Tuesday May 26, 2015
New ways of working, flat structures and innovative technologies have transformed the working landscape. The sheer number of millennials joining businesses – 50% of leadership positions are now occupied by those born between 1980 and 2000 – has meant organisations have had to turn traditional methods of working on their head in order to attract and retain the very best of this generation.
‘Command and control’ is not a language used by this cohort. For them it’s all about sharing; using technology to connect with peers in order to gain broader and deeper connections whilst creating evolution and working together cohesively. It therefore comes as no surprise that a recent study highlighted a ‘culture of collaboration’ as one of the top things millennials are looking for in an employer.

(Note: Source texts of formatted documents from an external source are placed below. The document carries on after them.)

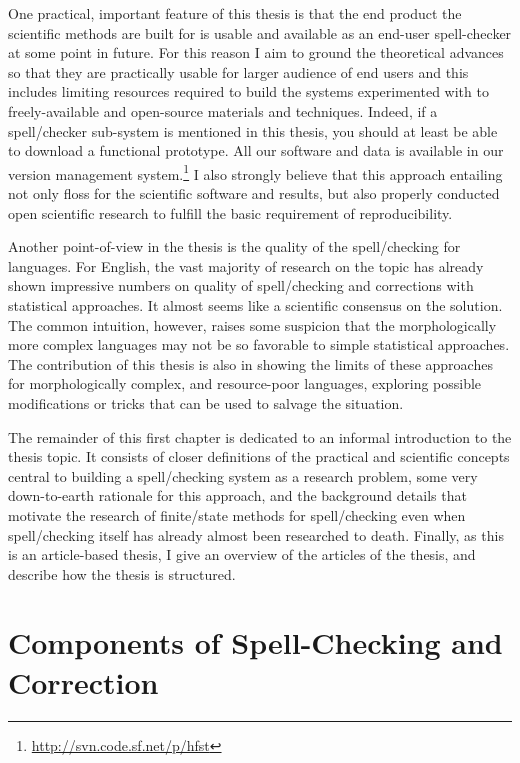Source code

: \documentclass[officiallayout]{unihelcompling}
\begin{document}
One practical, important feature of this thesis is that the end product the
scientific methods are built for is usable and available as an end-user
spell-checker at some point in future. For this reason I aim to ground the
theoretical advances so that they are practically usable for larger audience of
end users and this includes limiting resources required to build the systems
experimented with to freely-available and open-source materials and techniques.
Indeed, if a spell\-/checker sub-system is mentioned in this thesis, you
should at least be able to download a functional prototype.  All our software
and data is available in our version management
system.\footnote{\url{http://svn.code.sf.net/p/hfst}} I also strongly believe
that this approach entailing not only \gls{floss} for
the scientific software and results, but also properly conducted open
scientific research to fulfill the basic requirement of reproducibility.

Another point-of-view in the thesis is the quality of the spell\-/checking for
 languages. For
English, the vast majority of research on the topic has already shown
impressive numbers on quality of spell\-/checking and corrections with
statistical approaches. It almost seems like a scientific consensus on the
solution. The common intuition, however, raises some suspicion that the
morphologically more complex languages may not be so favorable to simple
statistical approaches. The contribution of this thesis is also in showing the
limits of these approaches for morphologically complex, and resource-poor
languages, exploring possible modifications or tricks that can be used to
salvage the situation.

The remainder of this first chapter is dedicated to an informal introduction to
the thesis topic. It consists of closer definitions of the practical and
scientific concepts central to building a spell\-/checking system as a research
problem, some very down-to-earth rationale for this approach, and the
background details that motivate the research of finite\-/state methods for
spell\-/checking even when spell\-/checking itself has already almost been
researched to death. Finally, as this is an article-based thesis, I give an
overview of the articles of the thesis, and describe how the thesis is
structured.

\section{Components of Spell-Checking and Correction}
\label{sec:practical-components}
\end{document}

This cultural desire has also created a new perception of leadership. CEO of millennial experts, Virtuali, Sean Graber explained:
“[Millennials] have a changing concept of leadership. They are much less interested in hierarchical leadership than something that is much more collaborative and cross-functional.”
As a result, less than 20% of this generation want to be leaders within large organisations, which they deem to be outmoded and full of industrial processes. Instead the vast majority wish to establish their own businesses; be their own leaders. At first this seems surprising, alarming even, however it is clear why they adopt this viewpoint. They’ve grown up in a world where vloggers become overnight sensations, extreme growth in hot tech companies resulting in the ‘millionaire millennial’ and have watched large corporations continually challenged, sometimes crumbling into decline or obscurity.

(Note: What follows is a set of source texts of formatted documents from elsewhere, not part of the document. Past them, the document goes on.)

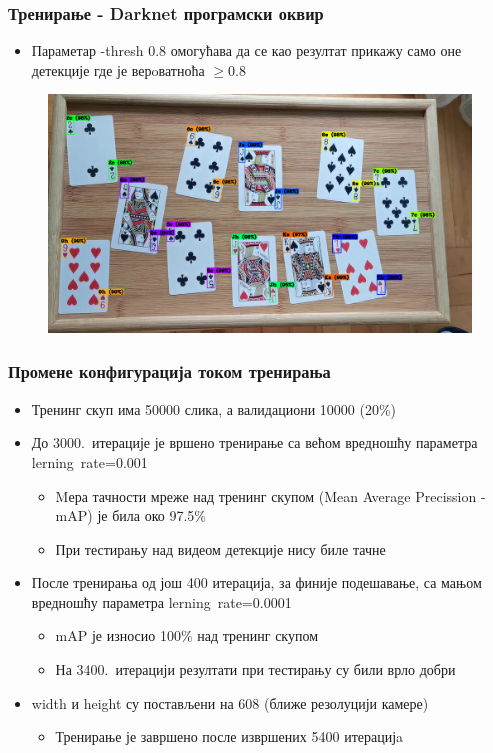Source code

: \begin{frame}
\frametitle{Тренирање - Darknet програмски оквир}
\begin{itemize}
 \item Параметар \alert{-thresh 0.8}  омогућава да се као
резултат прикажу само оне детекције где је верoватноћа $\geq 0.8$
\end{itemize}
\begin{figure}[H]
  \centering
      \includegraphics[scale=0.2]{slike/TestVideo.png}
\end{figure}
\end{frame}

\begin{frame}
\frametitle{Промене конфигурација током тренирања}
\begin{itemize}
 \item Тренинг скуп има 50000 слика, а валидациони 10000 (20\%)
 \item \alert{До 3000.\ }итерације је вршено тренирање
 са \alert{већом} вредношћу параметра \mbox{\alert{lerning\ rate=0.001}}
 \begin{itemize}
  \item Mера тачности мреже над тренинг скупом
  (Mean Average Precission - mAP) је била око 97.5\%
  \item При тестирању над видеом \alert{детекције нису биле тачне}
 \end{itemize}
 
 \item После тренирања од \alert{још 400 итерација}, за \alert{финије подешавање},
  са \alert{мањом} вредношћу параметра
  \mbox{\alert{lerning\ rate=0.0001}}
 \begin{itemize}
  \item mAP је износио 100\% над тренинг скупом
  \item На 3400.\ итерацији \alert{резултати} при
  тестирању су били \alert{врло добри}
 \end{itemize}
 
 \item \alert{width} и \alert{height} су постављени на \alert{608}
 (ближе резолуцији камере)
 \begin{itemize}
  \item Тренирање је завршено после извршених \alert{5400} итерацијa
 \end{itemize}
\end{itemize}
\end{frame}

However, with 75% of the global workforce set to consist of the millennial generation by 2025, it’s vital we entice them back into the world of ‘employment’ and change their perception of leadership. To do so, it will be necessary to appeal to the things which make them tick; for example providing the freedom to build, innovate and create something that makes a true contribution and which they can ‘own’.
A few important points to consider…
- Be open
Millennials have been brought up in a transparent world, and are comfortable with openness, collaboration and sharing. They have no qualms using their skills to actively seek out and share knowledge. This age group therefore expect leadership to be the same. Authentic leadership may sound like the current buzzword; though for millennials this is a very real requirement. Social media and corporate social networks such as blogs and wikis are increasingly popular amongst this generation. Use these to your advantage to help create a transparent and personal leadership approach. Remember, though to remain professional – photos of drunken nights out won’t work in every business, no matter how ‘cool’ you’re trying to appear to be.

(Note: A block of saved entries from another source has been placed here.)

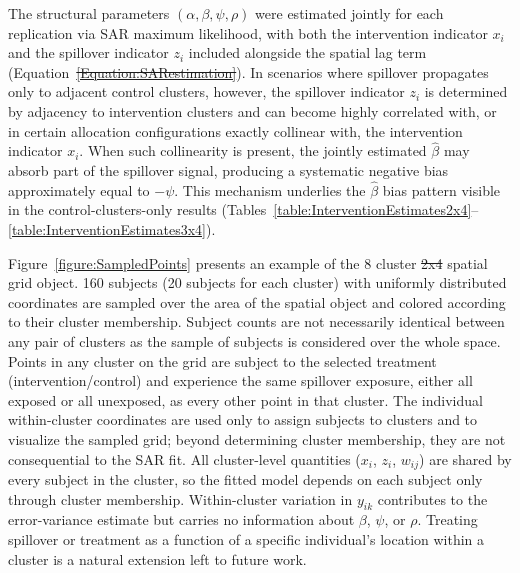 \documentclass{article}[11pt]
\makeatletter
\providecommand{\DIFaddtex}[1]{{\protect\color{blue}\uwave{#1}}} %
\providecommand{\DIFdeltex}[1]{{\protect\color{red}\sout{#1}}} %
\providecommand{\DIFaddbegin}{} %
\providecommand{\DIFaddend}{} %
\providecommand{\DIFdelbegin}{} %
\providecommand{\DIFdelend}{} %
\providecommand{\DIFadd}[1]{\texorpdfstring{\DIFaddtex{#1}}{#1}} %
\providecommand{\DIFdel}[1]{\texorpdfstring{\DIFdeltex{#1}}{}} %
\providecommand{\DIFscaledelfig}{0.5}
\newlength{\DIFdelgraphicswidth} %
\newlength{\DIFdelgraphicsheight} %
\providecommand{\DIFaddincludegraphics}[2][]{{\color{blue}\fbox{\DIFOincludegraphics[#1]{#2}}}} %
\providecommand{\DIFdelincludegraphics}[2][]{%
\sbox{\DIFdelgraphicsbox}{\DIFOincludegraphics[#1]{#2}}%
\settoboxwidth{\DIFdelgraphicswidth}{\DIFdelgraphicsbox} %
\settoboxtotalheight{\DIFdelgraphicsheight}{\DIFdelgraphicsbox} %
\scalebox{\DIFscaledelfig}{%
\parbox[b]{\DIFdelgraphicswidth}{\usebox{\DIFdelgraphicsbox}\\[-\baselineskip] \rule{\DIFdelgraphicswidth}{0em}}\llap{\resizebox{\DIFdelgraphicswidth}{\DIFdelgraphicsheight}{%
\setlength{\unitlength}{\DIFdelgraphicswidth}%
\begin{picture}(1,1)%
\thicklines\linethickness{2pt} %
{\color[rgb]{1,0,0}\put(0,0){\framebox(1,1){}}}%
{\color[rgb]{1,0,0}\put(0,0){\line( 1,1){1}}}%
{\color[rgb]{1,0,0}\put(0,1){\line(1,-1){1}}}%
\end{picture}%
}\hspace*{3pt}}} %
} %
\DeclareRobustCommand{\DIFaddbegin}{\DIFOaddbegin \let\includegraphics\DIFaddincludegraphics} %
\DeclareRobustCommand{\DIFaddend}{\DIFOaddend \let\includegraphics\DIFOincludegraphics} %
\DeclareRobustCommand{\DIFdelbegin}{\DIFOdelbegin \let\includegraphics\DIFdelincludegraphics} %
\DeclareRobustCommand{\DIFdelend}{\DIFOaddend \let\includegraphics\DIFOincludegraphics} %
\let\sout@orig\sout %
\renewcommand{\sout}[1]{\ifmmode\text{\sout@orig{\ensuremath{#1}}}\else\sout@orig{#1}\fi} %
\makeatother
\begin{document}
The structural parameters $(\alpha, \beta, \psi, \rho)$ were estimated jointly for each replication via SAR maximum likelihood, with both the intervention indicator $x_i$ and the spillover indicator $z_i$ included alongside the spatial lag term (Equation~\DIFdelbegin \DIFdel{\ref{Equation:SARestimation}}\DIFdelend \DIFaddbegin \DIFadd{\ref{Equation:SARmodel}}\DIFaddend ). In scenarios where spillover propagates only to adjacent control clusters, however, the spillover indicator $z_i$ is determined by adjacency to intervention clusters and can become highly correlated with, or in certain allocation configurations exactly collinear with, the intervention indicator $x_i$. When such collinearity is present, the jointly estimated $\hat{\beta}$ may absorb part of the spillover signal, producing a systematic negative bias approximately equal to $-\psi$. This mechanism underlies the $\hat{\beta}$ bias pattern visible in the control-clusters-only results (Tables~\ref{table:InterventionEstimates2x4}--\ref{table:InterventionEstimates3x4}).


Figure~\ref{figure:SampledPoints} presents an example of the 8 cluster \DIFdelbegin \DIFdel{2x4 }\DIFdelend \DIFaddbegin \DIFadd{$2\times4$ }\DIFaddend spatial grid object. 160 subjects (20 subjects for each cluster) with uniformly distributed coordinates are sampled over the area of the spatial object and colored according to their cluster membership. Subject counts are not necessarily identical between any pair of clusters as the sample of subjects is considered over the whole space. Points in any cluster on the grid are subject to the selected treatment (intervention/control) and experience the same spillover exposure, either all exposed or all unexposed, as every other point in that cluster. The individual within-cluster coordinates are used only to assign subjects to clusters and to visualize the sampled grid; beyond determining cluster membership, they are not consequential to the SAR fit. All cluster-level quantities ($x_i$, $z_i$, $w_{ij}$) are shared by every subject in the cluster, so the fitted model depends on each subject only through cluster membership. Within-cluster variation in \DIFdelbegin \DIFdel{$y_{ik}$ }\DIFdelend \DIFaddbegin \DIFadd{individual outcomes }\DIFaddend contributes to the error-variance estimate but carries no information about $\beta$, $\psi$, or $\rho$. Treating spillover or treatment as a function of a specific individual's location within a cluster is a natural extension left to future work.
\end{document}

- Quench the thirst for knowledge
Millennials are renowned for being more impatient than their generational predecessors. Their short attention spans demand faster knowledge gain; a constant desire to learn and develop, both personally and for the betterment of their careers. So if their expectations in terms of their professional development are not met, they will move on to find an organisation which will. Overcome this by adopting a multitude of low-cost / no-cost learning techniques and encourage individuals to drive their own development. Use regular reviews and conversations to highlight areas of focus and then design individualised development plans which make use of job shadowing, taking the lead on cross-departmental projects, reading and self-study.
And as they love to share; consider getting them involved in reverse mentoring – where they teach their older peers new skills and knowledge. Not only do you boost capability across the workforce, you strengthen relationships and build loyalty between these very different generations.
- Just one manager?
The recent Millennial Survey by Deloitte found that 61% of young people see current operational structures and procedures as barriers to innovation, and 63% feel the biggest barrier to innovation is management attitude. As a result, founder of Bersin by Deloitte – Josh Bersin – suggests that millennials are becoming less committed to a relationship with one manager, instead opting to build networks of people that they can work with, putting more emphasis on their need and desire for collaboration. This does not necessarily mean the doomsday bell of management has tolled, it merely suggests there is the opportunity to provide support and guidance via a range of individuals. Leaders should therefore interact with and engage people in a cross-team way rather than in silos.
The way that Millennials lead and are going to lead will be very different to previous generations. It’s no longer about managing, but enabling people to driver their own course, Make sure your organisation is going to be ready for them to lead in their own way.